1453: Янычар, чье присутствие столь смущало девицу, действительно не препятствовал двум женщинам рассыпаться в словах бессмысленного сожаления. Пожалуй, он куда глубже них различал насмешку иблиса, сокрытую в происходящем: супруга того, кто предался османам по доброй воле и заключил с ними соглашение, стремилась утешить девицу, этими самими османами привезенную на положении пленницы. Окажись на его месте придворный поэт, или дервиш, проповедующий темноту и коварство женской души (или же просто старый лекарь из Шираза, руки которого не один раз излечивали телесные, а злоязычные притчи - духовные раны баше), он не преминул бы вывести из этой небольшой беседы огромный урок. Однако, сейчас посланних Шэхабеддин-паши с безразличным и непонимающим видом присутствовал при обмене пустыми фразами не за этим. Причиной тому, что суровый тюремщик еще не прервал болтовню женщин и не вынудил каталонку продолжить ее нелегкий путь в покои, а, может быть, и в объятья султана, были несколько слов, напоследок сказанных его любимцем и наперсником возле покинутого порога. И сейчас он, навострив уши, как конь, почуявший приближение волков, вслушивался в разговор, стремясь извлечь из него хотя бы что-то, могущее заинтересовать коварного и таящего в памяти десятки планов и потаенных замыслов евнуха. Дамы, а на каком языке идет беседа?

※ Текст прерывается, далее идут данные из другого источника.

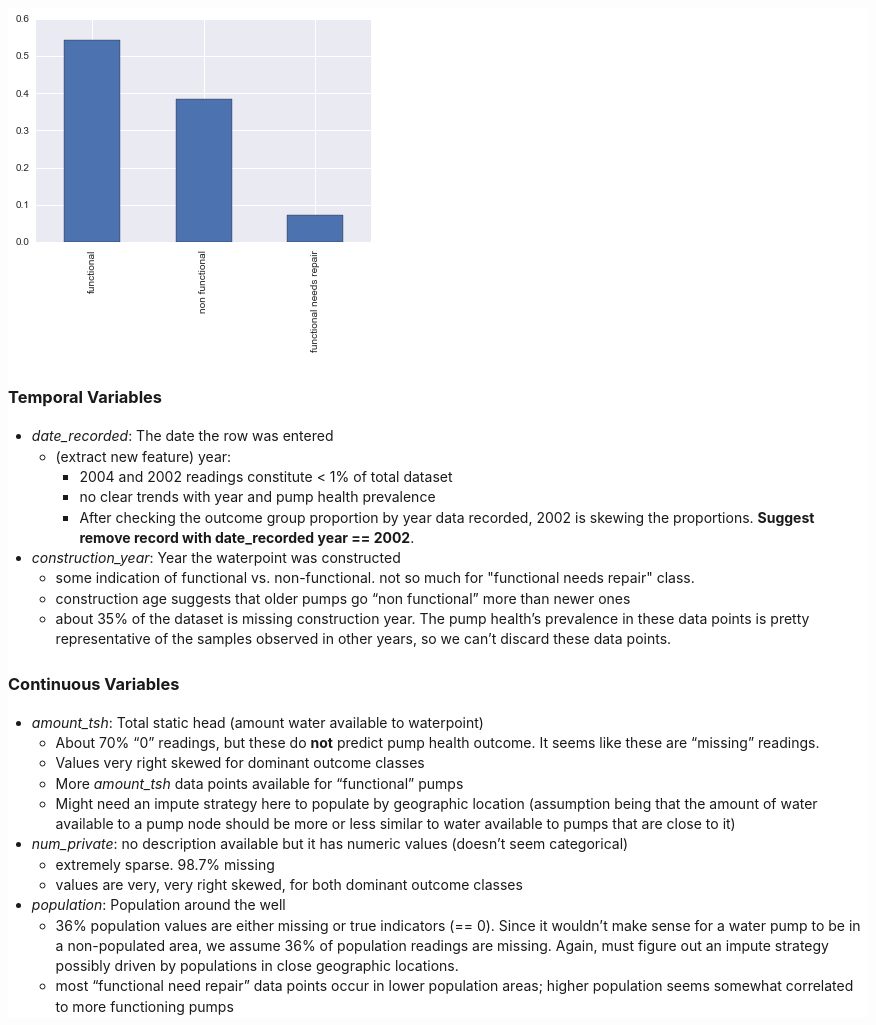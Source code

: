 ![Outcome class status_group proportions in dataset](./figures/barchart_outcome_class_proportions.png)  

### Temporal Variables
* _date_recorded_: The date the row was entered
    * (extract new feature) year:
        * 2004 and 2002 readings constitute < 1% of total dataset
        * no clear trends with year and pump health prevalence
        * After checking the outcome group proportion by year data recorded, 2002 is skewing the proportions. __Suggest remove record with date_recorded year == 2002__.
* _construction_year_: Year the waterpoint was constructed
    * some indication of functional vs. non-functional. not so much for "functional needs repair" class.
    * construction age suggests that older pumps go “non functional” more than newer ones
    * about 35% of the dataset is missing construction year. The pump health’s prevalence in these data points is pretty representative of the samples observed in other years, so we can’t discard these data points. 

### Continuous Variables
* *amount_tsh*: Total static head (amount water available to waterpoint)
    * About 70% “0” readings, but these do __not__ predict pump health outcome. It seems like these are “missing” readings.
    * Values very right skewed for dominant outcome classes
    * More _amount_tsh_ data points available for “functional” pumps
    * Might need an impute strategy here to populate by geographic location (assumption being that the amount of water available to a pump node should be more or less similar to water available to pumps that are close to it)
* _num_private_: no description available but it has numeric values (doesn’t seem categorical)
    * extremely sparse. 98.7% missing
    * values are very, very right skewed, for both dominant outcome classes
* _population_: Population around the well
    * 36% population values are either missing or true indicators (== 0). Since it wouldn’t make sense for a water pump to be in a non-populated area, we assume 36% of population readings are missing. Again, must figure out an impute strategy possibly driven by populations in close geographic locations.
    *  most “functional need repair” data points occur in lower population areas; higher population seems somewhat correlated to more functioning pumps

Зоя Асень: Зоя ожидала или, нет, не столько ожидала, сколько была готова к подобной реакции со стороны каталонки. Её холодность была вполне объяснима, ибо, не лишившись жизни в отчем доме, она могла расстаться с ней в этом дворце, причём с гораздо большей вероятностью, поскольку один неверный шаг мог лишить пленницу головы, а ежели бы ей и сохранили жизнь по воле султана, пожелавшего бы вдруг показать себя милостивым по отношению к побеждённым, то вряд ли ей удалось бы избежать позора, а посему неизвестно, какая участь была бы лучше для этой несчастной пленницы. Впрочем, её собственная судьба ныне не намного лучше, ибо скрыта туманом неизвестности, а, как известно, нет ничего хуже недосказанности. И милость султана не обманывала её, так как под этой завесой могли скрываться какие угодно замыслы. Улыбка аспида не лишала его яда. По крайней мере, Зоя сделала всё, чтобы постараться сгладить насколько возможно всю ту двусмысленность положения, в котором они сейчас обе оказались. Однако суровость каталонки обрывала нить, на мгновение соединявшую их, и Зоя лишь грустно улыбнулась в ответ - Прошу Вас простить меня, донья Эва, ежели мои слова каким либо образом ранили или же оскорбили Вас, ибо Господу, без преград читающему в сердцах чад своих, ведомо, что я не имела подобного намерения! От пытливого взгляда Зои не укрылась некоторая тревога в глазах Эвы, мелькавшая в те секунды, когда она украдкой поглядывала на стоящего рядом янычара. "Она напугана, потому и столь холодна, причём даже не пытается или не может скрыть своего волнения!" - промелькнула мысль в голове деспоины, и она продолжила, словно не видела ничего необычного. - Безусловно, обстоятельства, сопрвождающие нашу встречу, слишком трагичны, а потому мне не стоило ждать от Вас иного ответа, но я всё же не могу не сказать Вам, что я понимаю ваше положение, - она сделала упор на слове "понимаю", - Хотя Вы, возможно, думаете иначе... Она умолкла на мгновение, собираясь с мыслями. словно желала сказать что-то такое. от чего зависят их судьбы, а затем проговорила - И послушайтесь моего совета: не принимайте кажущее за действительное, сколь бы правдободобным оно не выглядело!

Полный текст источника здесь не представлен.